→ Data extracts

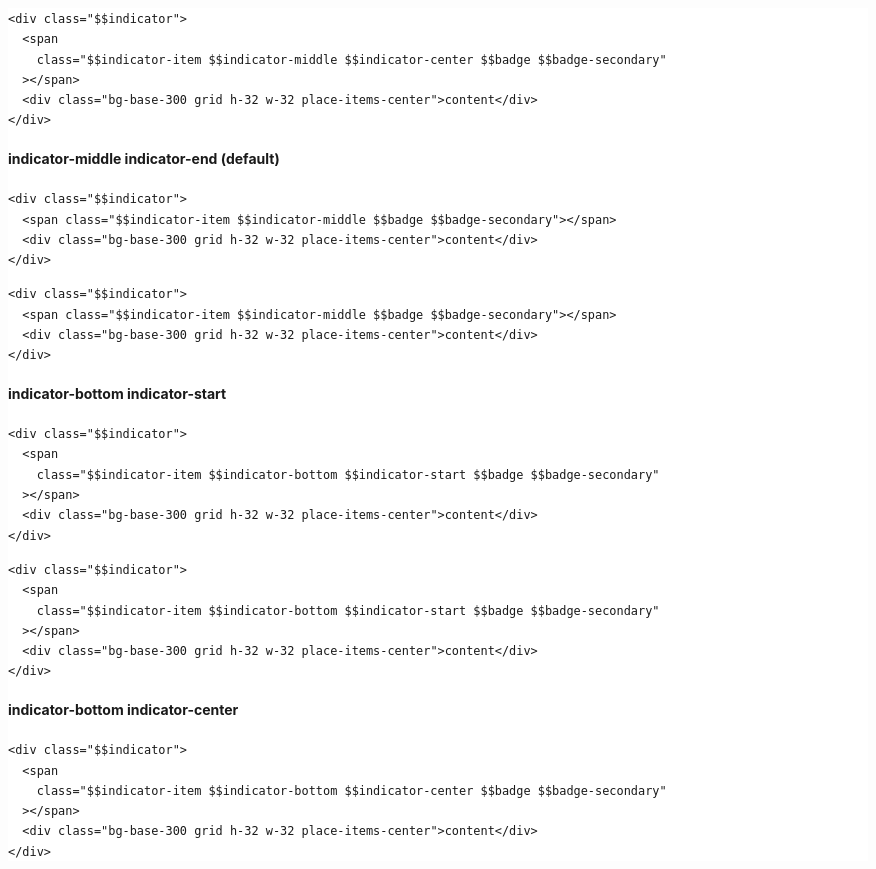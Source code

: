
```
<div class="$$indicator">
  <span
    class="$$indicator-item $$indicator-middle $$indicator-center $$badge $$badge-secondary"
  ></span>
  <div class="bg-base-300 grid h-32 w-32 place-items-center">content</div>
</div>
```

[](#indicator-middle-indicator-end-default)

#### indicator-middle indicator-end (default)

```
<div class="$$indicator">
  <span class="$$indicator-item $$indicator-middle $$badge $$badge-secondary"></span>
  <div class="bg-base-300 grid h-32 w-32 place-items-center">content</div>
</div>
```

```
<div class="$$indicator">
  <span class="$$indicator-item $$indicator-middle $$badge $$badge-secondary"></span>
  <div class="bg-base-300 grid h-32 w-32 place-items-center">content</div>
</div>
```

[](#indicator-bottom-indicator-start)

#### indicator-bottom indicator-start

```
<div class="$$indicator">
  <span
    class="$$indicator-item $$indicator-bottom $$indicator-start $$badge $$badge-secondary"
  ></span>
  <div class="bg-base-300 grid h-32 w-32 place-items-center">content</div>
</div>
```

```
<div class="$$indicator">
  <span
    class="$$indicator-item $$indicator-bottom $$indicator-start $$badge $$badge-secondary"
  ></span>
  <div class="bg-base-300 grid h-32 w-32 place-items-center">content</div>
</div>
```

[](#indicator-bottom-indicator-center)

#### indicator-bottom indicator-center

```
<div class="$$indicator">
  <span
    class="$$indicator-item $$indicator-bottom $$indicator-center $$badge $$badge-secondary"
  ></span>
  <div class="bg-base-300 grid h-32 w-32 place-items-center">content</div>
</div>
```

→ Work to complete
When a line of the records holds the word "middle", copy that line.

→ Task response
    class="$$indicator-item $$indicator-middle $$indicator-center $$badge $$badge-secondary"
[](#indicator-middle-indicator-end-default)
#### indicator-middle indicator-end (default)
  <span class="$$indicator-item $$indicator-middle $$badge $$badge-secondary"></span>
  <span class="$$indicator-item $$indicator-middle $$badge $$badge-secondary"></span>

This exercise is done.